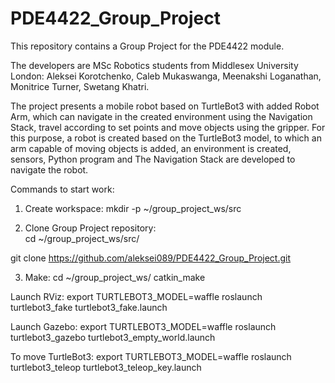 # PDE4422_Group_Project
This repository contains a Group Project for the PDE4422 module.

The developers are MSc Robotics students from Middlesex University London: Aleksei Korotchenko, Caleb Mukaswanga, Meenakshi Loganathan, Monitrice Turner, Swetang Khatri.

The project presents a mobile robot based on TurtleBot3 with added Robot Arm, which can navigate in the created environment using the Navigation Stack, travel according to set points and move objects using the gripper. For this purpose, a robot is created based on the TurtleBot3 model, to which an arm capable of moving objects is added, an environment is created, sensors, Python program and The Navigation Stack are developed to navigate the robot.

Commands to start work:
1. Create workspace:
mkdir -p ~/group_project_ws/src

2. Clone Group Project repository:  
cd ~/group_project_ws/src/

git clone https://github.com/aleksei089/PDE4422_Group_Project.git

3. Make:
cd ~/group_project_ws/
catkin_make

Launch RViz:
export TURTLEBOT3_MODEL=waffle
roslaunch turtlebot3_fake turtlebot3_fake.launch

Launch Gazebo:
export TURTLEBOT3_MODEL=waffle
roslaunch turtlebot3_gazebo turtlebot3_empty_world.launch

To move TurtleBot3:
export TURTLEBOT3_MODEL=waffle
roslaunch turtlebot3_teleop turtlebot3_teleop_key.launch
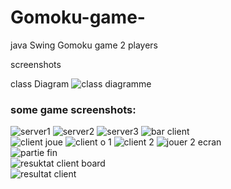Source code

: # Gomoku-game-
java Swing Gomoku game 2 players

screenshots

class Diagram
![class diagramme](https://user-images.githubusercontent.com/59375043/114276934-6b98ca00-9a18-11eb-9e4e-4290fd8e0138.jpeg)


<h3>some game screenshots:</h3>

![server1](https://user-images.githubusercontent.com/59375043/114276875-13fa5e80-9a18-11eb-8b4e-9a46d3a28417.PNG)
![server2](https://user-images.githubusercontent.com/59375043/114276876-1492f500-9a18-11eb-961f-f65d25dda0ec.PNG)
![server3](https://user-images.githubusercontent.com/59375043/114276878-152b8b80-9a18-11eb-8b31-ba19534c8ae8.PNG)
![bar client](https://user-images.githubusercontent.com/59375043/114276865-0d6be700-9a18-11eb-85a9-390e38c4eb81.PNG)
<br>
![client joue](https://user-images.githubusercontent.com/59375043/114276867-0f35aa80-9a18-11eb-963c-9525432951b9.PNG)
![client o 1](https://user-images.githubusercontent.com/59375043/114276868-1066d780-9a18-11eb-8e4f-63e638634a54.PNG)
![client 2](https://user-images.githubusercontent.com/59375043/114276866-0e9d1400-9a18-11eb-8186-6ddaa9bd0523.PNG)
![jouer 2 ecran](https://user-images.githubusercontent.com/59375043/114276869-10ff6e00-9a18-11eb-9760-9e8e66240cdf.PNG)
<br>
![partie fin](https://user-images.githubusercontent.com/59375043/114276871-12309b00-9a18-11eb-8f6e-83e8f3eb96cc.PNG)
<br>
![resuktat client board](https://user-images.githubusercontent.com/59375043/114276873-1361c800-9a18-11eb-9b72-9aa4a05b36b9.PNG)
<br>
![resultat client](https://user-images.githubusercontent.com/59375043/114276874-1361c800-9a18-11eb-8f7d-1be27eb6ae27.PNG)




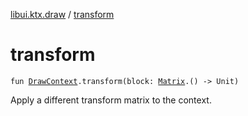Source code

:[libui.ktx.draw](README.md) / [transform](transform.md)

# transform

`fun `[`DrawContext`](../libui.ktx/-draw-context.md)`.transform(block: `[`Matrix`](-matrix/README.md)`.() -> Unit)`

Apply a different transform matrix to the context.

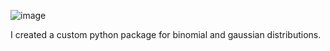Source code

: ![image](https://user-images.githubusercontent.com/52835575/135669927-82920242-8273-40c8-a896-ebfadce2d0ad.png)








I created a custom python package for binomial and gaussian distributions. 
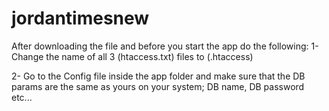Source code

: # jordantimesnew

After downloading the file and before you start the app do the following:
1- Change the name of all 3 (htaccess.txt) files to (.htaccess)

2- Go to the Config file inside the app folder and make sure that the DB params are the same as yours on your system; DB name, DB password etc...
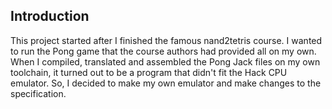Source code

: ## Introduction

This project started after I finished the famous nand2tetris course. I wanted to
run the Pong game that the course authors had provided all on my own. When I
compiled, translated and assembled the Pong Jack files on my own toolchain, it
turned out to be a program that didn't fit the Hack CPU emulator. So, I decided
to make my own emulator and make changes to the specification.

> **Description of the task**: Only the pictures are to be excluded; all other parts of the records above are to be given exactly.

> **Answer for this exercise**:
 # PDE4422_Group_Project
This repository contains a Group Project for the PDE4422 module.

The developers are MSc Robotics students from Middlesex University London: Aleksei Korotchenko, Caleb Mukaswanga, Meenakshi Loganathan, Monitrice Turner, Swetang Khatri.

The project presents a mobile robot based on TurtleBot3 with added Robot Arm, which can navigate in the created environment using the Navigation Stack, travel according to set points and move objects using the gripper. For this purpose, a robot is created based on the TurtleBot3 model, to which an arm capable of moving objects is added, an environment is created, sensors, Python program and The Navigation Stack are developed to navigate the robot.

Commands to start work:
1. Create workspace:
mkdir -p ~/group_project_ws/src

2. Clone Group Project repository:  
cd ~/group_project_ws/src/

git clone https://github.com/aleksei089/PDE4422_Group_Project.git

3. Make:
cd ~/group_project_ws/
catkin_make

Launch RViz:
export TURTLEBOT3_MODEL=waffle
roslaunch turtlebot3_fake turtlebot3_fake.launch

Launch Gazebo:
export TURTLEBOT3_MODEL=waffle
roslaunch turtlebot3_gazebo turtlebot3_empty_world.launch

To move TurtleBot3:
export TURTLEBOT3_MODEL=waffle
roslaunch turtlebot3_teleop turtlebot3_teleop_key.launch
Source code

: # Gomoku-game-
java Swing Gomoku game 2 players

screenshots

class Diagram
![class diagramme](https://user-images.githubusercontent.com/59375043/114276934-6b98ca00-9a18-11eb-9e4e-4290fd8e0138.jpeg)


<h3>some game screenshots:</h3>

![server1](https://user-images.githubusercontent.com/59375043/114276875-13fa5e80-9a18-11eb-8b4e-9a46d3a28417.PNG)
![server2](https://user-images.githubusercontent.com/59375043/114276876-1492f500-9a18-11eb-961f-f65d25dda0ec.PNG)
![server3](https://user-images.githubusercontent.com/59375043/114276878-152b8b80-9a18-11eb-8b31-ba19534c8ae8.PNG)
![bar client](https://user-images.githubusercontent.com/59375043/114276865-0d6be700-9a18-11eb-85a9-390e38c4eb81.PNG)
<br>
![client joue](https://user-images.githubusercontent.com/59375043/114276867-0f35aa80-9a18-11eb-963c-9525432951b9.PNG)
![client o 1](https://user-images.githubusercontent.com/59375043/114276868-1066d780-9a18-11eb-8e4f-63e638634a54.PNG)
![client 2](https://user-images.githubusercontent.com/59375043/114276866-0e9d1400-9a18-11eb-8186-6ddaa9bd0523.PNG)
![jouer 2 ecran](https://user-images.githubusercontent.com/59375043/114276869-10ff6e00-9a18-11eb-9760-9e8e66240cdf.PNG)
<br>
![partie fin](https://user-images.githubusercontent.com/59375043/114276871-12309b00-9a18-11eb-8f6e-83e8f3eb96cc.PNG)
<br>
![resuktat client board](https://user-images.githubusercontent.com/59375043/114276873-1361c800-9a18-11eb-9b72-9aa4a05b36b9.PNG)
<br>
![resultat client](https://user-images.githubusercontent.com/59375043/114276874-1361c800-9a18-11eb-8f7d-1be27eb6ae27.PNG)




Source code

:[libui.ktx.draw](README.md) / [transform](transform.md)

# transform

`fun `[`DrawContext`](../libui.ktx/-draw-context.md)`.transform(block: `[`Matrix`](-matrix/README.md)`.() -> Unit)`

Apply a different transform matrix to the context.

Source code

: ![image](https://user-images.githubusercontent.com/52835575/135669927-82920242-8273-40c8-a896-ebfadce2d0ad.png)








I created a custom python package for binomial and gaussian distributions. 
Source code

: # jordantimesnew

After downloading the file and before you start the app do the following:
1- Change the name of all 3 (htaccess.txt) files to (.htaccess)

2- Go to the Config file inside the app folder and make sure that the DB params are the same as yours on your system; DB name, DB password etc...
Source code

: ## Introduction

This project started after I finished the famous nand2tetris course. I wanted to
run the Pong game that the course authors had provided all on my own. When I
compiled, translated and assembled the Pong Jack files on my own toolchain, it
turned out to be a program that didn't fit the Hack CPU emulator. So, I decided
to make my own emulator and make changes to the specification.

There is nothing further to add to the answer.